Scott et al (2013) noted that approaches to the risk-stratification for SCD remain unsatisfactory.  Although LGE-CMR for SCD risk-stratification has been evaluated in several studies, small sample size has limited their clinical validity.  These investigators performed a meta-analysis to better-gauge the predictive accuracy of LGE-CMR for SCD risk-stratification.  Electronic databases and published bibliographies were systematically searched to identify studies evaluating the association between the extent of LV scar on LGE-CMR and ventricular arrhythmic events [SCD, resuscitated cardiac arrest, the occurrence of ventricular arrhythmias, or appropriate implantable cardioverter defibrillator (ICD) therapy].  Only studies enrolling patients with CAD or non-ischemic cardiomyopathy were included.  Summary estimates of the relative risk (RR) and likelihood ratios (LRs) were calculated using random effects models.  A total of 11 studies comprising 1,105 patients were identified.  During a mean/median follow-up of 8.5 to 41 months 207 patients had ventricular arrhythmic events.  Ventricular arrhythmic events were more common in patients with a greater extent of LV scar: RR 4.33 [95 % CI: 2.98 to 6.29], positive LR 1.98 (95 % CI: 1.66 to 2.37), and negative LR 0.33 (95 % CI: 0.24 to 0.46).  The authors concluded that the extent of LGE on CMR is strongly associated with the occurrence of ventricular arrhythmias in patients with reduced left ventricular ejection fraction and may be a valuable risk-stratification tool for identifying patients who will benefit from ICD therapy.  However, they stated that uncertainties regarding clinical application persist and need to be addressed prior to introduction into broad clinical practice.

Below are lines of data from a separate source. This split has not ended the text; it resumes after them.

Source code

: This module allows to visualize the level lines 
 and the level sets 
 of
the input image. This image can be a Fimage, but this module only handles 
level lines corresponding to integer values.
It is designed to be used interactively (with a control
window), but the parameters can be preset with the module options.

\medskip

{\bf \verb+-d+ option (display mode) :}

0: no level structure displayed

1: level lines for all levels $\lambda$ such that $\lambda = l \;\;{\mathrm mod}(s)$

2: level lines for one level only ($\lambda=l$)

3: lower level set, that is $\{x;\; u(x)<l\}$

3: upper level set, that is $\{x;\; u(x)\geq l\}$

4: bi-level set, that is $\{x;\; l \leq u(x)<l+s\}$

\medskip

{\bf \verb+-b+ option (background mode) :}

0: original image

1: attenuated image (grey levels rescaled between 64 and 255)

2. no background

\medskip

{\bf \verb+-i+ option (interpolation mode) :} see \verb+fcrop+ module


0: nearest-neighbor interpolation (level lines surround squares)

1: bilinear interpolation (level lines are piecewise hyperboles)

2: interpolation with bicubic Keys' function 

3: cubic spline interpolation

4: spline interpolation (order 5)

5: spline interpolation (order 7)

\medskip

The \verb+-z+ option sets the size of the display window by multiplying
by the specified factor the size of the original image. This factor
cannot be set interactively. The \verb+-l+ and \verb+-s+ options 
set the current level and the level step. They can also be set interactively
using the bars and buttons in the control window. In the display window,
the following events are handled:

den Hartog et al (2013) provided an overview of the literature that assessed the agreement between MRI and histology for specific carotid plaque characteristics associated with vulnerability in terms of sensitivity and specificity.  A systematic search strategy was conducted in MEDLINE and EMBASE databases resulting in 1,084 articles; these investigators included 17 papers.  Due to variation in presentation, especially in MRI and histology methods, a pooled analysis could not be performed.  Two studies were performed on a 3.0-T MRI scanner; all other studies were performed on a 1.5-T scanner.  Most performed sequences were two-dimensional (2-D) and 3-D T1-weighted and all histology protocols varied slightly.  These findings indicated that calcification, fibrous cap, intra-plaque hemorrhage (IPH) and lipid-rich necrotic cores can be identified with moderate-to-good sensitivity and specificity.  The authors concluded that based on current literature, it appears premature for routine application of MRI as an imaging modality to assess carotid plaque characteristics associated with plaque vulnerability.  They stated that although MRI still holds promise, clinical application for plaque characterization would require consensus regarding MRI settings and confirmation by histology.  Pre-defined protocols for histology and MR imaging need to be established.

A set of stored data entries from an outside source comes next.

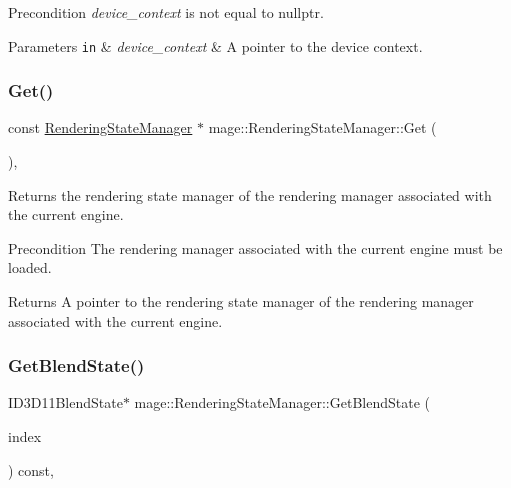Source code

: \begin{DoxyPrecond}{Precondition}
{\itshape device\+\_\+context} is not equal to {\ttfamily nullptr}. 
\end{DoxyPrecond}

\begin{DoxyParams}[1]{Parameters}
\mbox{\tt in}  & {\em device\+\_\+context} & A pointer to the device context. \\
\hline
\end{DoxyParams}
\hypertarget{classmage_1_1_rendering_state_manager_aeea3332b821a6519e81ae7de1cbafecb}{}\label{classmage_1_1_rendering_state_manager_aeea3332b821a6519e81ae7de1cbafecb} 
\subsubsection{\texorpdfstring{Get()}{Get()}}
{\footnotesize\ttfamily const \hyperlink{classmage_1_1_rendering_state_manager}{Rendering\+State\+Manager} $\ast$ mage\+::\+Rendering\+State\+Manager\+::\+Get (\begin{DoxyParamCaption}{ }\end{DoxyParamCaption})\hspace{0.3cm}{\ttfamily [static]}, {\ttfamily [noexcept]}}

Returns the rendering state manager of the rendering manager associated with the current engine.

\begin{DoxyPrecond}{Precondition}
The rendering manager associated with the current engine must be loaded. 
\end{DoxyPrecond}
\begin{DoxyReturn}{Returns}
A pointer to the rendering state manager of the rendering manager associated with the current engine. 
\end{DoxyReturn}
\hypertarget{classmage_1_1_rendering_state_manager_a09dc8e15d98269b1b9c5f9bb71c647b4}{}\label{classmage_1_1_rendering_state_manager_a09dc8e15d98269b1b9c5f9bb71c647b4} 
\subsubsection{\texorpdfstring{Get\+Blend\+State()}{GetBlendState()}}
{\footnotesize\ttfamily I\+D3\+D11\+Blend\+State$\ast$ mage\+::\+Rendering\+State\+Manager\+::\+Get\+Blend\+State (\begin{DoxyParamCaption}\item[{\hyperlink{classmage_1_1_rendering_state_manager_ae8ea18eb352ae4cf9e23b41f10578984}{Blend\+State\+Index}}]{index }\end{DoxyParamCaption}) const\hspace{0.3cm}{\ttfamily [private]}, {\ttfamily [noexcept]}}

Saam et al (2013) performed a systematic review and meta-analysis to determine precise estimates of the predictive value of carotid IPH as determined by MRI for cerebrovascular events.  These investigator searched PubMed, EMBASE, and the Cochrane Library through September 2012 for studies that followed more than 35 individuals after baseline MRI.  Independent observers abstracted information on populations, MR techniques, outcomes, and study quality.  Risk estimates of the presence of IPH for cerebrovascular events were derived in random effects regression analysis, and causes of heterogeneity were determined in meta-regression analysis.  These researchers identified 8 eligible studies including 689 participants who underwent carotid MRI.  The prevalence of IPH at baseline was high (49.0 %).  Over a median follow-up of 19.6 months, a total of 108 cerebrovascular events occurred (15.7 % event rate).  The presence of IPH was associated with an approximately 6-fold higher risk for events (HR: 5.69; 95 % CI: 2.98 to 10.87).  The annualized event rate in subjects with detectable IPH was 17.71 % compared with 2.43 % in patients without IPH.  Meta-regression analysis showed symptomatic subjects had higher risks as compared with asymptomatic subjects (HR: 11.71, 95 % CI: 5.17 to 26.48 versus HR: 3.50, 95 % CI: 2.59 to 4.73, p = 0.0065).  Also, differences were observed for sex and sample size (all p < 0.01), with moderate visual publication bias due to missing smaller sample-size studies (p = 0.18).  The authors concluded that presence of IPH on MRI strongly predicts cerebrovascular events.  Moreover, they stated that homogenization of future studies is needed to allow for sufficient assessment of level of evidence for intervention trials.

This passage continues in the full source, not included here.